▶ [WHAT YOU SHOULD DO]:
In the data, find each line where the word "were" appears and list that line.

***** MATERIAL FOR THE TASK

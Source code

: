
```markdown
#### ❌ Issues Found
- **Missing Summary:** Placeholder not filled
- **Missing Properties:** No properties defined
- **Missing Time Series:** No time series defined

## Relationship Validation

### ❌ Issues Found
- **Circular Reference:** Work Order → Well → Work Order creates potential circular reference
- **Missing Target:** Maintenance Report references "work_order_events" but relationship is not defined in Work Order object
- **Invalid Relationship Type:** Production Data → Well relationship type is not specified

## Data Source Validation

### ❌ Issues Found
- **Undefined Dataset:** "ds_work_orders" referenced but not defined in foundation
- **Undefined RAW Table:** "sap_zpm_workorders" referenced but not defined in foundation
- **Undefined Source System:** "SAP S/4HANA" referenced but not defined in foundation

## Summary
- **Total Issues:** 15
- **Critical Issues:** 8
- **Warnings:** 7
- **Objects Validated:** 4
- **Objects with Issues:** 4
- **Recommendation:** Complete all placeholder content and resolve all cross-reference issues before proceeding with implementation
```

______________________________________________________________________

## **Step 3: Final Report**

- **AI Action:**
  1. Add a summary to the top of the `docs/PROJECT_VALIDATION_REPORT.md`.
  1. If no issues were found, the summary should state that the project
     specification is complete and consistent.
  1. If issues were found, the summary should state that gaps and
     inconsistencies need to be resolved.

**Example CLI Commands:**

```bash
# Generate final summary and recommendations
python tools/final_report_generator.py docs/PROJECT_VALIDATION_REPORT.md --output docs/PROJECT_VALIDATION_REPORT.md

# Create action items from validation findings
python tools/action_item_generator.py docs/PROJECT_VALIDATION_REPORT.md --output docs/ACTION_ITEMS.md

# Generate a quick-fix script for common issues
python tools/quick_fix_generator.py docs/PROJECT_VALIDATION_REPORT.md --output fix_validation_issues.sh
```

**********
***** MATERIAL FOR THE TASK

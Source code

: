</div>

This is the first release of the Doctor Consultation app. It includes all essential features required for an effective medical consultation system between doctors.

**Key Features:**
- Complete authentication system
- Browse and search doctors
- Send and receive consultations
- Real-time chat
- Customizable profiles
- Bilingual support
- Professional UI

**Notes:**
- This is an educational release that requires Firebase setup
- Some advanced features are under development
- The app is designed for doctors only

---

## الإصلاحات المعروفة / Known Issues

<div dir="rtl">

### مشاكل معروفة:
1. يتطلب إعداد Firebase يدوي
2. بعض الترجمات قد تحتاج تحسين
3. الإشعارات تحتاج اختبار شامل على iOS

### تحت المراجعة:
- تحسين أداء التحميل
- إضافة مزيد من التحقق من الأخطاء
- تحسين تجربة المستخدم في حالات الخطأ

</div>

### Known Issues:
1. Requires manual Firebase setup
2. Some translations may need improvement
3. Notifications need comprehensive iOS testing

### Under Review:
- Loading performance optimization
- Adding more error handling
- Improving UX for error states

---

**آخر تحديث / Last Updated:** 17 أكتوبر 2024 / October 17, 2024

**********

▶ [ANSWER SPACE]:
  1. If no issues were found, the summary should state that the project
  1. If issues were found, the summary should state that gaps and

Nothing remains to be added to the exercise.